Dans les coins sombres du palais, des complots d'assassinat couvaient. Des alliances se formaient et se rompaient dans des chuchotements précipités, des ombres se déplaçant contre la pierre tandis que les hommes traversaient et retraversaient les cours, ne s'attardant jamais trop longtemps au même endroit. Les femmes de la famille royale – Olympias, Roxane et d'autres – manœuvraient pour survivre, sachant que la vie de leurs enfants dépendait des fortunes changeantes des seigneurs de guerre. Pour beaucoup, les couloirs étaient devenus des lieux de suspicion ; un serviteur pouvait disparaître, une coupe de vin rester intacte. Personne ne dormait tranquille. L'immensité de l'empire, autrefois source de fierté, menaçait désormais de causer sa perte, alors que les hommes forts locaux se préparaient à agir.

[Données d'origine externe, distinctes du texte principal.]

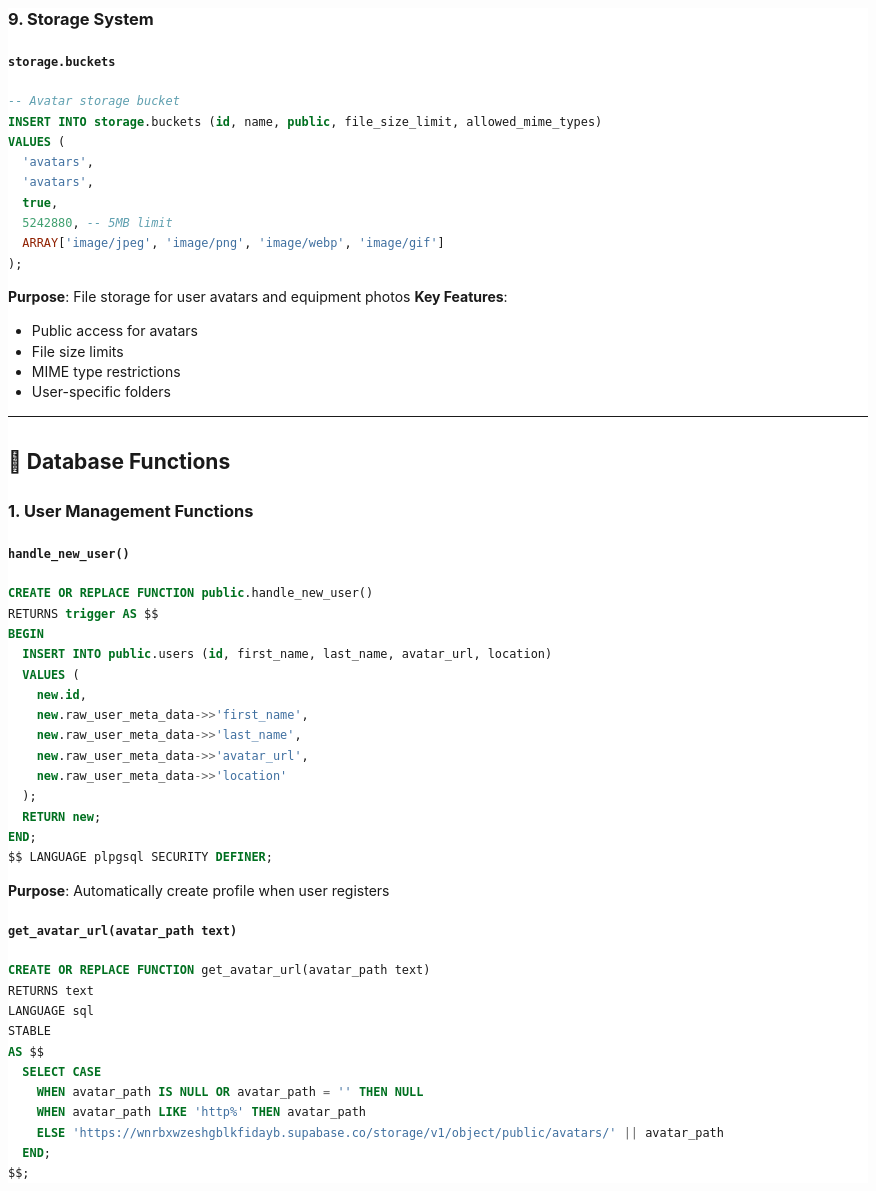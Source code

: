 ### 9. Storage System

#### `storage.buckets`
```sql
-- Avatar storage bucket
INSERT INTO storage.buckets (id, name, public, file_size_limit, allowed_mime_types)
VALUES (
  'avatars', 
  'avatars', 
  true, 
  5242880, -- 5MB limit
  ARRAY['image/jpeg', 'image/png', 'image/webp', 'image/gif']
);
```

**Purpose**: File storage for user avatars and equipment photos
**Key Features**:
- Public access for avatars
- File size limits
- MIME type restrictions
- User-specific folders

---

## 🔧 Database Functions

### 1. User Management Functions

#### `handle_new_user()`
```sql
CREATE OR REPLACE FUNCTION public.handle_new_user()
RETURNS trigger AS $$
BEGIN
  INSERT INTO public.users (id, first_name, last_name, avatar_url, location)
  VALUES (
    new.id,
    new.raw_user_meta_data->>'first_name',
    new.raw_user_meta_data->>'last_name',
    new.raw_user_meta_data->>'avatar_url',
    new.raw_user_meta_data->>'location'
  );
  RETURN new;
END;
$$ LANGUAGE plpgsql SECURITY DEFINER;
```

**Purpose**: Automatically create profile when user registers

#### `get_avatar_url(avatar_path text)`
```sql
CREATE OR REPLACE FUNCTION get_avatar_url(avatar_path text)
RETURNS text
LANGUAGE sql
STABLE
AS $$
  SELECT CASE 
    WHEN avatar_path IS NULL OR avatar_path = '' THEN NULL
    WHEN avatar_path LIKE 'http%' THEN avatar_path
    ELSE 'https://wnrbxwzeshgblkfidayb.supabase.co/storage/v1/object/public/avatars/' || avatar_path
  END;
$$;
```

Loin des palais, le coût humain commençait à se faire sentir. Dans les camps militaires, un vétéran nommé Philotas, parmi des milliers d'autres, était assis sur un bouclier cabossé, fixant une lettre de chez lui. L'encre était maculée, les mots d'une femme incertaine quant au retour de son mari. À proximité, une femme qui suivait le camp allaitait un enfant, les mains tremblantes, ne sachant pas si le lendemain apporterait protection ou violence. Telles étaient les victimes invisibles de la fracture impériale : des familles séparées par l'ambition, des vies bouleversées par les ambitions d'hommes qu'elles ne rencontreraient jamais.
Alors que le soleil d'été frappait Babylone, le décor était planté. Les décisions prises en secret allaient bientôt exploser en une violence ouverte. Le monde retenait son souffle, attendant que la première épée soit tirée. Et quand ce fut le cas, le sang qui coula ne tachera pas seulement les palais des rois, mais aussi les villages et les champs de la moitié du monde connu.
La veille de la tempête, Babylone était silencieuse, à l'exception du cliquetis lointain des armures et des murmures des hommes qui sentaient que l'ère d'Alexandre était révolue. Les torches vacillaient dans le vent chaud, projetant des ombres mouvantes sur les murs du palais. Dans l'obscurité, l'ambition brillait dans les yeux des hommes qui avaient vu trop de sang pour faire demi-tour. Bientôt, la question ne serait plus de savoir qui hériterait de l'empire, mais qui y survivrait. Les braises de l'ambition brillaient, attendant une étincelle.